## Data extracts
-- Opening Marker --

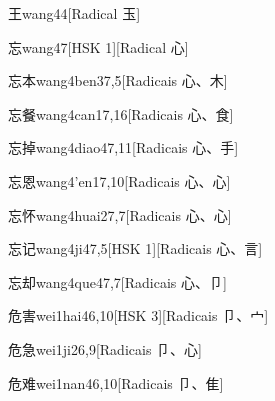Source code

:\begin{entry}{王}{wang4}{4}[Radical ⽟]
\end{entry}

\begin{entry}{忘}{wang4}{7}[HSK 1][Radical ⼼]
\end{entry}

\begin{entry}{忘本}{wang4ben3}{7,5}[Radicais ⼼、⽊]
\end{entry}

\begin{entry}{忘餐}{wang4can1}{7,16}[Radicais ⼼、⾷]
\end{entry}

\begin{entry}{忘掉}{wang4diao4}{7,11}[Radicais ⼼、⼿]
\end{entry}

\begin{entry}{忘恩}{wang4'en1}{7,10}[Radicais ⼼、⼼]
\end{entry}

\begin{entry}{忘怀}{wang4huai2}{7,7}[Radicais ⼼、⼼]
\end{entry}

\begin{entry}{忘记}{wang4ji4}{7,5}[HSK 1][Radicais ⼼、⾔]
\end{entry}

\begin{entry}{忘却}{wang4que4}{7,7}[Radicais ⼼、⼙]
\end{entry}

\begin{entry}{危害}{wei1hai4}{6,10}[HSK 3][Radicais ⼙、⼧]
\end{entry}

\begin{entry}{危急}{wei1ji2}{6,9}[Radicais ⼙、⼼]
\end{entry}

\begin{entry}{危难}{wei1nan4}{6,10}[Radicais ⼙、⾫]
\end{entry}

-- Closing Marker --

## Problem statement
Please give the data again unaltered, leaving out any images.

## Final answer
Source code

:\begin{entry}{王}{wang4}{4}[Radical ⽟]
\end{entry}

\begin{entry}{忘}{wang4}{7}[HSK 1][Radical ⼼]
\end{entry}

\begin{entry}{忘本}{wang4ben3}{7,5}[Radicais ⼼、⽊]
\end{entry}

\begin{entry}{忘餐}{wang4can1}{7,16}[Radicais ⼼、⾷]
\end{entry}

\begin{entry}{忘掉}{wang4diao4}{7,11}[Radicais ⼼、⼿]
\end{entry}

\begin{entry}{忘恩}{wang4'en1}{7,10}[Radicais ⼼、⼼]
\end{entry}

\begin{entry}{忘怀}{wang4huai2}{7,7}[Radicais ⼼、⼼]
\end{entry}

\begin{entry}{忘记}{wang4ji4}{7,5}[HSK 1][Radicais ⼼、⾔]
\end{entry}

\begin{entry}{忘却}{wang4que4}{7,7}[Radicais ⼼、⼙]
\end{entry}

\begin{entry}{危害}{wei1hai4}{6,10}[HSK 3][Radicais ⼙、⼧]
\end{entry}

\begin{entry}{危急}{wei1ji2}{6,9}[Radicais ⼙、⼼]
\end{entry}

\begin{entry}{危难}{wei1nan4}{6,10}[Radicais ⼙、⾫]
\end{entry}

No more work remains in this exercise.